Some of the aircraft are thought to be Boeing 747s, which when full carry between 500 and 600 passengers. Every return flight from London to New York generates about 1.3 tonnes of CO2.

That would be 1.3 tonnes per passenger they\’re not carrying actually.

A spokesman from Greenpeace said: "It\’s pretty outrageous that BA are flying these empty flights half way across the world whilst saying they’re trying to cut down on CO2 emissions.

"They should be setting a leading example. Thousands of tonnes of carbon dioxide are being leaked out needlessly just so they can keep their slots."

"Just so they can keep their slots" is not "needlessly". It might be a need you don\’t understand, it might be a need you don\’t approve of, but it\’s not "no need".

6 comments on “Ghost Planes

  1. Time for a proper market in slots??

    Green as well as economically efficient. Unfortunately Greenpeace would not be able to understand an economically rational solution to an environmental problem.

  2. BA could easily sell tickets for seats on these planes as stand-by or by auction, Dutch or otherwise, thus covering the cost of flying the plane and, at least, providing some passenger miles for the fuel consumed.

  3. I remember going to California once, the outbound journey was horrendous, an overbooked plane and we got bumped off our window seats, my wife was veggie at the time (for dietary reasons) and consequently lost her meal.

    The homebound journey was amazingly different, in fact, every passenger had a window seat, most had an entire row of seats to themselves.

    Are these “empty” flights in fact scheduled planes on the return leg ?

    Isn’t it the same with bus and train transport and road haulage, we always cost everything, including emissions, on the assumption the journey is two way and more often double the figures to account for it ?

    The other issue I want to know is whose carbon is it exactly when a plane flies from one country to another, over several other countries, I suspect groups like Greenpeace do a bit of double accounting.

  4. “Some of the aircraft are thought to be Boeing 747s, which when full carry between 500 and 600 passengers”

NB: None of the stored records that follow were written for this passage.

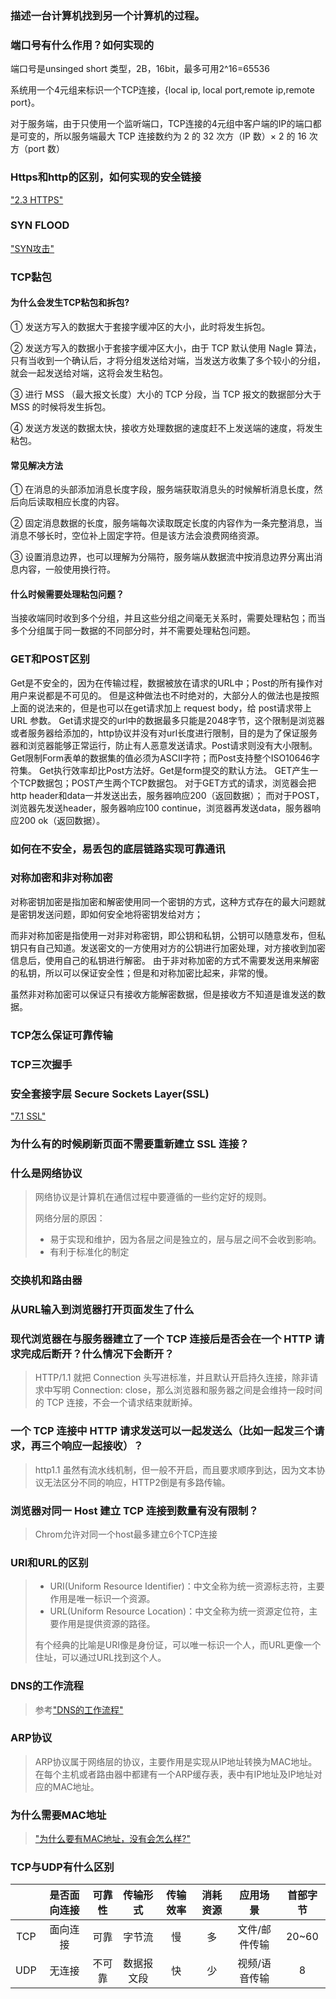 ### 描述一台计算机找到另一个计算机的过程。

### 端口号有什么作用？如何实现的

端口号是unsinged short 类型，2B，16bit，最多可用2^16=65536

系统用一个4元组来标识一个TCP连接，{local ip, local port,remote ip,remote port}。

对于服务端，由于只使用一个监听端口，TCP连接的4元组中客户端的IP的端口都是可变的，所以服务端最大 TCP 连接数约为 2 的 32 次方（IP 数）× 2 的 16 次方（port 数）

### Https和http的区别，如何实现的安全链接

["2.3 HTTPS"](siyuan://blocks/20210815170258-rh4gnae)

### SYN FLOOD

["SYN攻击"](siyuan://blocks/20210817154216-f4ice2i)

### TCP黏包

#### 为什么会发生TCP粘包和拆包?

① 发送方写入的数据大于套接字缓冲区的大小，此时将发生拆包。

② 发送方写入的数据小于套接字缓冲区大小，由于 TCP 默认使用 Nagle 算法，只有当收到一个确认后，才将分组发送给对端，当发送方收集了多个较小的分组，就会一起发送给对端，这将会发生粘包。

③ 进行 MSS （最大报文长度）大小的 TCP 分段，当 TCP 报文的数据部分大于 MSS 的时候将发生拆包。

④ 发送方发送的数据太快，接收方处理数据的速度赶不上发送端的速度，将发生粘包。

#### 常见解决方法

① 在消息的头部添加消息长度字段，服务端获取消息头的时候解析消息长度，然后向后读取相应长度的内容。

② 固定消息数据的长度，服务端每次读取既定长度的内容作为一条完整消息，当消息不够长时，空位补上固定字符。但是该方法会浪费网络资源。

③ 设置消息边界，也可以理解为分隔符，服务端从数据流中按消息边界分离出消息内容，一般使用换行符。

#### 什么时候需要处理粘包问题？

当接收端同时收到多个分组，并且这些分组之间毫无关系时，需要处理粘包；而当多个分组属于同一数据的不同部分时，并不需要处理粘包问题。

### GET和POST区别

Get是不安全的，因为在传输过程，数据被放在请求的URL中；Post的所有操作对用户来说都是不可见的。 但是这种做法也不时绝对的，大部分人的做法也是按照上面的说法来的，但是也可以在get请求加上 request body，给 post请求带上 URL 参数。
Get请求提交的url中的数据最多只能是2048字节，这个限制是浏览器或者服务器给添加的，http协议并没有对url长度进行限制，目的是为了保证服务器和浏览器能够正常运行，防止有人恶意发送请求。Post请求则没有大小限制。
Get限制Form表单的数据集的值必须为ASCII字符；而Post支持整个ISO10646字符集。
Get执行效率却比Post方法好。Get是form提交的默认方法。
GET产生一个TCP数据包；POST产生两个TCP数据包。
对于GET方式的请求，浏览器会把http header和data一并发送出去，服务器响应200（返回数据）；
而对于POST，浏览器先发送header，服务器响应100 continue，浏览器再发送data，服务器响应200 ok（返回数据）。

### 如何在不安全，易丢包的底层链路实现可靠通讯

### 对称加密和非对称加密

对称密钥加密是指加密和解密使用同一个密钥的方式，这种方式存在的最大问题就是密钥发送问题，即如何安全地将密钥发给对方；

而非对称加密是指使用一对非对称密钥，即公钥和私钥，公钥可以随意发布，但私钥只有自己知道。发送密文的一方使用对方的公钥进行加密处理，对方接收到加密信息后，使用自己的私钥进行解密。
由于非对称加密的方式不需要发送用来解密的私钥，所以可以保证安全性；但是和对称加密比起来，非常的慢。

虽然非对称加密可以保证只有接收方能解密数据，但是接收方不知道是谁发送的数据。

### TCP怎么保证可靠传输

### TCP三次握手

### 安全套接字层 Secure Sockets Layer(SSL)

["7.1 SSL"](siyuan://blocks/20210424212103-yz9e04b)

### 为什么有的时候刷新页面不需要重新建立 SSL 连接？

### 什么是网络协议

> 网络协议是计算机在通信过程中要遵循的一些约定好的规则。
>
> 网络分层的原因：
>
> * 易于实现和维护，因为各层之间是独立的，层与层之间不会收到影响。
> * 有利于标准化的制定
>

### 交换机和路由器

### 从URL输入到浏览器打开页面发生了什么

### 现代浏览器在与服务器建立了一个 TCP 连接后是否会在一个 HTTP 请求完成后断开？什么情况下会断开？

> HTTP/1.1 就把 Connection 头写进标准，并且默认开启持久连接，除非请求中写明 Connection: close，那么浏览器和服务器之间是会维持一段时间的 TCP 连接，不会一个请求结束就断掉。
>

### 一个 TCP 连接中 HTTP 请求发送可以一起发送么（比如一起发三个请求，再三个响应一起接收）？

> http1.1 虽然有流水线机制，但一般不开启，而且要求顺序到达，因为文本协议无法区分不同的响应，HTTP2倒是有多路传输。
>

### 浏览器对同一 Host 建立 TCP 连接到数量有没有限制？

> Chrom允许对同一个host最多建立6个TCP连接
>

### URI和URL的区别

> * URI(Uniform Resource Identifier)：中文全称为统一资源标志符，主要作用是唯一标识一个资源。
> * URL(Uniform Resource Location)：中文全称为统一资源定位符，主要作用是提供资源的路径。
>
> 有个经典的比喻是URI像是身份证，可以唯一标识一个人，而URL更像一个住址，可以通过URL找到这个人。
>

### DNS的工作流程

> 参考["DNS的工作流程"](siyuan://blocks/20210425174516-26k1mde)
>

### ARP协议

> ARP协议属于网络层的协议，主要作用是实现从IP地址转换为MAC地址。在每个主机或者路由器中都建有一个ARP缓存表，表中有IP地址及IP地址对应的MAC地址。
>

### 为什么需要MAC地址

> ["为什么要有MAC地址，没有会怎么样?"](siyuan://blocks/20210422213611-zmg7kn5)
>

### TCP与UDP有什么区别

|    | 是否面向连接 | 可靠性 |  传输形式  | 传输效率 | 消耗资源 |   应用场景   | 首部字节 |
| :-: | :----------: | :----: | :--------: | :------: | :------: | :-----------: | :------: |
| TCP |   面向连接   |  可靠  |   字节流   |    慢    |    多    | 文件/邮件传输 |  20~60  |
| UDP |    无连接    | 不可靠 | 数据报文段 |    快    |    少    | 视频/语音传输 |    8    |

    Err, no (this is the same misconception that was reported on the A380 launch, suggesting that the new plane’s capacity was scarcely an improvement on the B747) – a BA 747, with extensive space dedicated to First, Club and Premium Economy, carries less than 300 passengers. If you’re going to use the 500-600 charter capacity, you might as well go for broke and use the 1100 Ethiopians maximum ever recorded…

    “BA could easily sell tickets for seats on these planes as stand-by or by auction, Dutch or otherwise, thus covering the cost of flying the plane and, at least, providing some passenger miles for the fuel consumed.”

    No they couldn’t – the planes don’t have any cabin crew, because BA are suffering from a shortage of cabin crew, which is why they’re not operating in passenger service. It would be illegal, for reasonably good reasons, for them to carry passengers. [I wonder if they’re carrying cargo in the hold?]

  5. Thousands of tonnes of carbon dioxide are being leaked out needlessly …

    I’d not want to be on the aircraft which decided there was no need to leak out carbon dioxide.